=== RECORDS FOR THIS EXERCISE ===
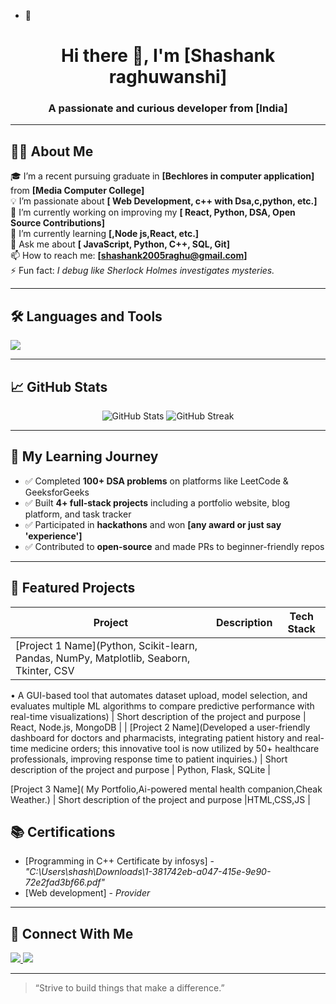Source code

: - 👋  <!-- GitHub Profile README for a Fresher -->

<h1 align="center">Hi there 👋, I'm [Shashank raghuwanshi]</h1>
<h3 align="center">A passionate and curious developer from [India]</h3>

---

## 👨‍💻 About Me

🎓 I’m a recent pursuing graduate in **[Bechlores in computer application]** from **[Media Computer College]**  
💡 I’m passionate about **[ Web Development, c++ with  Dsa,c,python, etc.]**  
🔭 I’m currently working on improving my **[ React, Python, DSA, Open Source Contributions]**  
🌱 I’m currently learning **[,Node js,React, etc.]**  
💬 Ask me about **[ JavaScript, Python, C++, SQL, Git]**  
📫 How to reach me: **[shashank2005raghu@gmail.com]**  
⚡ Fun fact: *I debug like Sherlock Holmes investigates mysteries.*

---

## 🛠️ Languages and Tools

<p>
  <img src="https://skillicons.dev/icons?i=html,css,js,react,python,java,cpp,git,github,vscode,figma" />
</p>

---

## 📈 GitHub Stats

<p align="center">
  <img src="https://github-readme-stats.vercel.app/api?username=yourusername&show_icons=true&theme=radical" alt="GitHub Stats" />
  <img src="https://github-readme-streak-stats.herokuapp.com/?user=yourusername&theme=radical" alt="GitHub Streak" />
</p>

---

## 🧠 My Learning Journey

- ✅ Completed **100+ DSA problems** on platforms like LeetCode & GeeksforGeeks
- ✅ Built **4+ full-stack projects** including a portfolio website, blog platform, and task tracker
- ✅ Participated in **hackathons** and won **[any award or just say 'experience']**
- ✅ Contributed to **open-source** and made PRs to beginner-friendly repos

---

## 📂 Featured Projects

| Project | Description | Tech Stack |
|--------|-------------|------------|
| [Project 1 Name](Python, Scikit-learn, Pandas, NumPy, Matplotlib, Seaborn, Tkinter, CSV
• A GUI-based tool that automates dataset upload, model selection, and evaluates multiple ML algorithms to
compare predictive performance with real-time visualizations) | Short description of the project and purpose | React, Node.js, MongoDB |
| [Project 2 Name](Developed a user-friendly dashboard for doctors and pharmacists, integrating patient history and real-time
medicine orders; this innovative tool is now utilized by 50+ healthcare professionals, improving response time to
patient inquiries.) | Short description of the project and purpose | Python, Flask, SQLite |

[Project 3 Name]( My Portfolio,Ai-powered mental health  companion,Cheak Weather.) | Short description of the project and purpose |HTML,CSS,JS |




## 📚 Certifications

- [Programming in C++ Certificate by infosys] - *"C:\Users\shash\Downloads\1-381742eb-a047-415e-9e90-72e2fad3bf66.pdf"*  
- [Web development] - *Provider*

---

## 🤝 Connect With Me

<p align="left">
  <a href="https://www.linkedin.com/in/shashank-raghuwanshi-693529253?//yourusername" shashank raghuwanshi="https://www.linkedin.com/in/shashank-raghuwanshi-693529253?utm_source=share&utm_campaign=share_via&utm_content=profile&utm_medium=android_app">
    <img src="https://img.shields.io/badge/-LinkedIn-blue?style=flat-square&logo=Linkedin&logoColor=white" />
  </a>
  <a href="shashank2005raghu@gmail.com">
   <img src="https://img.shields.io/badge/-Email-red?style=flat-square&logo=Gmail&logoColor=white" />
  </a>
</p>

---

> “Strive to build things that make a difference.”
===
__ASSIGNMENT__. Work out how many lines of the listing above include "theme". Answer with the number and nothing more.

__EXERCISE SOLUTION__. 2